- **Your objective**:
For each line in the data below that holds "Hello", return a copy.

[Stored data entries]
....

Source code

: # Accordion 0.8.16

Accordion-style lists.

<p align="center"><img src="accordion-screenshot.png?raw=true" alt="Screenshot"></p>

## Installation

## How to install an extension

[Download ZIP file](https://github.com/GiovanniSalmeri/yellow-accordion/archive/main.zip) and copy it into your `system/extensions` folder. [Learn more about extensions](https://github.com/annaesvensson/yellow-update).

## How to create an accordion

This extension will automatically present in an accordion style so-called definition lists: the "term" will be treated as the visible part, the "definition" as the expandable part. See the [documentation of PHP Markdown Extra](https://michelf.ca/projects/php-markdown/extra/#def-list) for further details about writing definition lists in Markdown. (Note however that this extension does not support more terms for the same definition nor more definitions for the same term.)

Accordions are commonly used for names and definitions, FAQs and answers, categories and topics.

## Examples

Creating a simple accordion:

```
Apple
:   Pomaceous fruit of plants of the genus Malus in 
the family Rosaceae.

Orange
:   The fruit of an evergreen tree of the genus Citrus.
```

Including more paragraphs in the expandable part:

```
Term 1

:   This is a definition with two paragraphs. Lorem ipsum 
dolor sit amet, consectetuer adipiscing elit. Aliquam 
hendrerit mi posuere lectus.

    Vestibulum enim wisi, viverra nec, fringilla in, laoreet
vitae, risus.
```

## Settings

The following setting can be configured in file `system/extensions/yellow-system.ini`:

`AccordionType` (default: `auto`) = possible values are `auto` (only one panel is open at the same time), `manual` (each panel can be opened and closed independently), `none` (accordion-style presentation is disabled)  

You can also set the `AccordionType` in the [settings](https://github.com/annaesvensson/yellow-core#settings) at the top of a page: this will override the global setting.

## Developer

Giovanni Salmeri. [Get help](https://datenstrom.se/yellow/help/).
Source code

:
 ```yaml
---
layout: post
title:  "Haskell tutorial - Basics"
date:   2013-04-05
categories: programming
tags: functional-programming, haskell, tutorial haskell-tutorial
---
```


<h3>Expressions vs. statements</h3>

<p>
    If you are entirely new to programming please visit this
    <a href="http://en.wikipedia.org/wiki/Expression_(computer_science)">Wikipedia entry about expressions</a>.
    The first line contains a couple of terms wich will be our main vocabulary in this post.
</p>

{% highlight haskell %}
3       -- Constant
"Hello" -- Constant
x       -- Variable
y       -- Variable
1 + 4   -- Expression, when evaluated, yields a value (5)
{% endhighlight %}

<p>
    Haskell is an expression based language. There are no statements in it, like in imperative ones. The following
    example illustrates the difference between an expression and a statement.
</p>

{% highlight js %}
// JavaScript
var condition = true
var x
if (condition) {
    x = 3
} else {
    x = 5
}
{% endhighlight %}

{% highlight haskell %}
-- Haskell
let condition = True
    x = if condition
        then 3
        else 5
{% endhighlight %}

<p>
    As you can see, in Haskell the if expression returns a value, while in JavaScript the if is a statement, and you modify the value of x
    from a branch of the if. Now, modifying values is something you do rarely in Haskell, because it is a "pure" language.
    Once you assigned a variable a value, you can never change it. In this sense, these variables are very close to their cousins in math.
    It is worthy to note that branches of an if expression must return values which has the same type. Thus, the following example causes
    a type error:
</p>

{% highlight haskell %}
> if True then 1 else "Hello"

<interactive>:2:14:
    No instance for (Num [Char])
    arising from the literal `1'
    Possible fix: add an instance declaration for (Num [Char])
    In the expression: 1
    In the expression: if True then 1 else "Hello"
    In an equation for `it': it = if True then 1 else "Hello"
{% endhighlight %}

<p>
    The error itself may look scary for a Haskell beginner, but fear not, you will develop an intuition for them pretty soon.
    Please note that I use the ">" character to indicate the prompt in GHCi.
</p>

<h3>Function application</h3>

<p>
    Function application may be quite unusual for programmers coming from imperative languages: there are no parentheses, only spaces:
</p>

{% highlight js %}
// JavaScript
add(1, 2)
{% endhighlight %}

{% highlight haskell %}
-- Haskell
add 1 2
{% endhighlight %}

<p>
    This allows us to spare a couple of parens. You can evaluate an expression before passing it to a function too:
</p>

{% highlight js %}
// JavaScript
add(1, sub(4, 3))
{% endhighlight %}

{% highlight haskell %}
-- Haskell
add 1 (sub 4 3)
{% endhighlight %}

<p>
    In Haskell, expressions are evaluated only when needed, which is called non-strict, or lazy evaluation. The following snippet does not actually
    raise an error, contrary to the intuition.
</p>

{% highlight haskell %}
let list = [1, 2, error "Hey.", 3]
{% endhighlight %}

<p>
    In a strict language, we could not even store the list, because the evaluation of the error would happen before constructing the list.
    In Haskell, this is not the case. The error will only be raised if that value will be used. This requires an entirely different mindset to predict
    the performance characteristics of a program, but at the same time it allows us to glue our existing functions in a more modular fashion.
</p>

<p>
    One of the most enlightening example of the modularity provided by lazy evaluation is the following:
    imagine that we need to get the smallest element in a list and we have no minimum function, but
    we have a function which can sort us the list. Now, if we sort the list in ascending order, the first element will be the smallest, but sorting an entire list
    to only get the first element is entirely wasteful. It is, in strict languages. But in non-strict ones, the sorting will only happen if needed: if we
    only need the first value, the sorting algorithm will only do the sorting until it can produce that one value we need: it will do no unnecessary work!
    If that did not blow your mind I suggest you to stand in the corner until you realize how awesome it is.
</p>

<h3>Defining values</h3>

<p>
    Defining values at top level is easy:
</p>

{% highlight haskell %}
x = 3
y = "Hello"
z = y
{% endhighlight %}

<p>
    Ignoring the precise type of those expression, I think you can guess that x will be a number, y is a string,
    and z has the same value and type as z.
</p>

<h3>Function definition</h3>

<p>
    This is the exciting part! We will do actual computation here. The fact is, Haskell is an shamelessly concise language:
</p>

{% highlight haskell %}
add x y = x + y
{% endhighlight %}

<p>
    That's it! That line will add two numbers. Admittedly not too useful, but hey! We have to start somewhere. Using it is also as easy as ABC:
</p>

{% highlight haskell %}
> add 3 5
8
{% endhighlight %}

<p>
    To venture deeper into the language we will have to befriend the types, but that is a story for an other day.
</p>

....

- **Solved problem**:
"Hello" -- Constant
> if True then 1 else "Hello"
    In the expression: if True then 1 else "Hello"
    In an equation for `it': it = if True then 1 else "Hello"
y = "Hello"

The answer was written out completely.